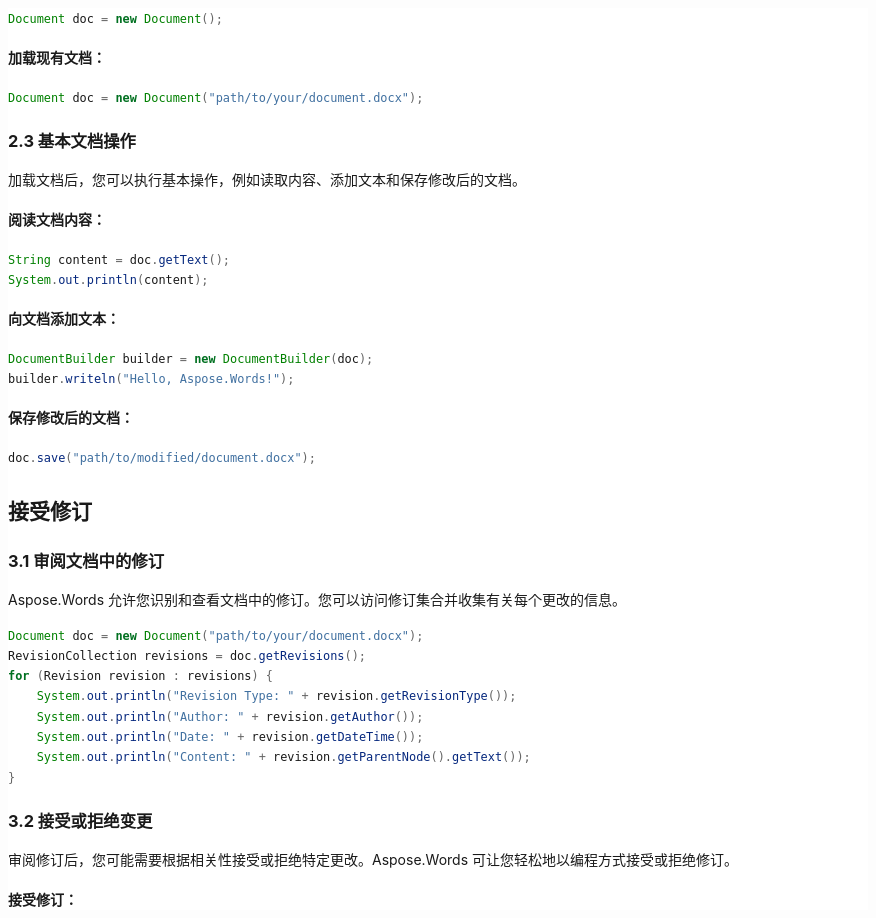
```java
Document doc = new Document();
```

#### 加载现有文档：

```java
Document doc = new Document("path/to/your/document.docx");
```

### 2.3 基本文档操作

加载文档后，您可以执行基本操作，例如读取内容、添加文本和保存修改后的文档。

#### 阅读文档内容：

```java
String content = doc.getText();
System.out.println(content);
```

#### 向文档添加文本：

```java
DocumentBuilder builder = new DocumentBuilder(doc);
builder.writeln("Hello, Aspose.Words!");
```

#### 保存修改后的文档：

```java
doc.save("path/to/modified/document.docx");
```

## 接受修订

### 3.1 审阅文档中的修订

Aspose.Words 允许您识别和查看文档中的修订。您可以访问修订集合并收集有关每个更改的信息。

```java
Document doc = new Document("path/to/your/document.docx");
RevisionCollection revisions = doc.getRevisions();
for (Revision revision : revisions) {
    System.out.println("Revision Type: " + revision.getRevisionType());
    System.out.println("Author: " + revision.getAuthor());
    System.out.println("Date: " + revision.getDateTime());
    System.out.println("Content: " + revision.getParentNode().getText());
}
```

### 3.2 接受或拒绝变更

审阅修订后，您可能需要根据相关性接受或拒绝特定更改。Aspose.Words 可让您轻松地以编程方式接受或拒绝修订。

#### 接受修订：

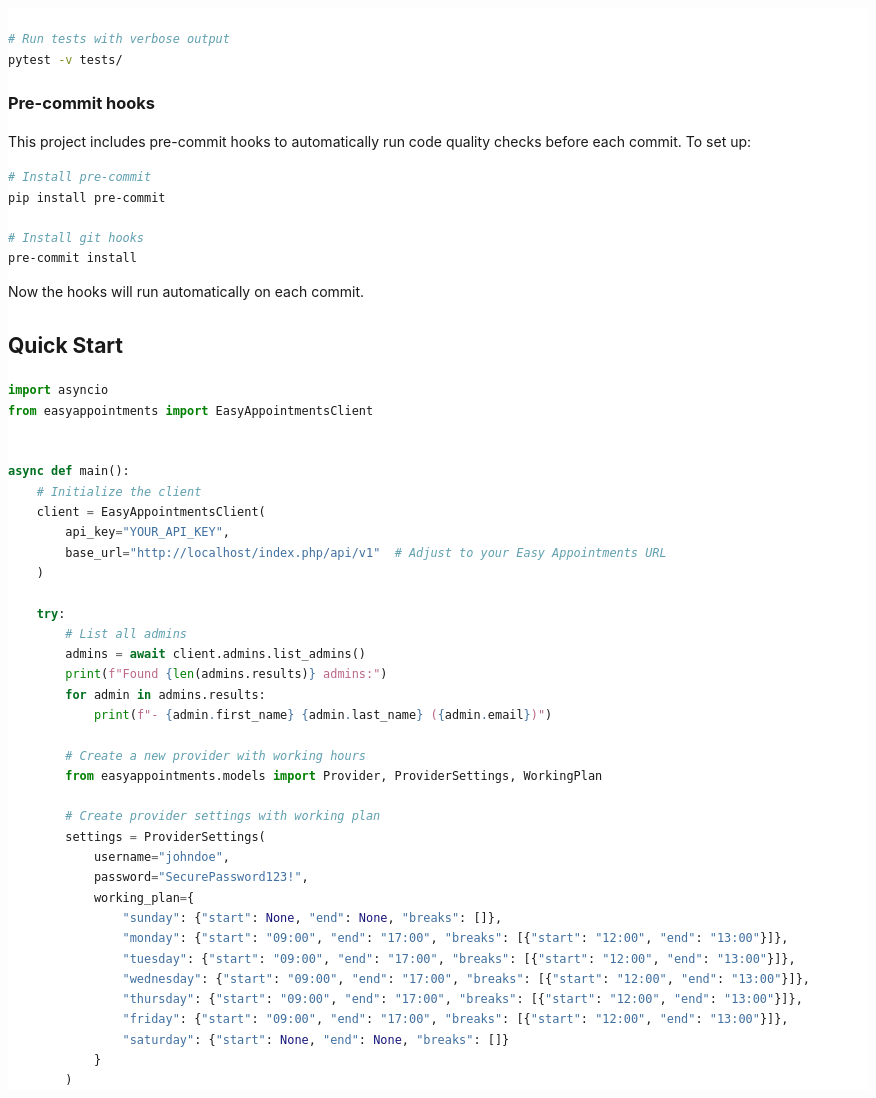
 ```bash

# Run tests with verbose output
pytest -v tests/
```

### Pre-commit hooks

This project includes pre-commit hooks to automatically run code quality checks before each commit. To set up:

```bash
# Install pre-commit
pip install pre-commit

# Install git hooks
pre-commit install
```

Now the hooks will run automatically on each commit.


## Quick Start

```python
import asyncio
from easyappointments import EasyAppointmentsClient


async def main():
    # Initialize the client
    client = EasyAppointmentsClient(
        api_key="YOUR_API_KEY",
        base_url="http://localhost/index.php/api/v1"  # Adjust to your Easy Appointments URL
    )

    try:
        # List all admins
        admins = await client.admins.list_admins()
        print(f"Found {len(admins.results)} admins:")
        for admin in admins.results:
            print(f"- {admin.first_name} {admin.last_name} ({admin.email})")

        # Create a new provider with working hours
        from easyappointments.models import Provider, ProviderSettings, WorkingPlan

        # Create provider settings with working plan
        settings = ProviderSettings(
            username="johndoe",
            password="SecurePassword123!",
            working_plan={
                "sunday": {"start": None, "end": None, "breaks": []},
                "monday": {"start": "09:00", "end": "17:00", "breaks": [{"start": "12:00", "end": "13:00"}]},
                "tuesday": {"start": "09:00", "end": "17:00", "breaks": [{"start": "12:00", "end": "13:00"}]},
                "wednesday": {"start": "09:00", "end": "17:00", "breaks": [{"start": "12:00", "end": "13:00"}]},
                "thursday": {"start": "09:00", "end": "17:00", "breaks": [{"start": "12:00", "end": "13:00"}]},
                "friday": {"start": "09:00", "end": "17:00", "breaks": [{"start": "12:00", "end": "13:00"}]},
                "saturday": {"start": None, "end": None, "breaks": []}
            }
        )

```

## Your goal:
To answer, state the number of lines in the records holding the string "System", and leave out everything else.

## Response to this task:
5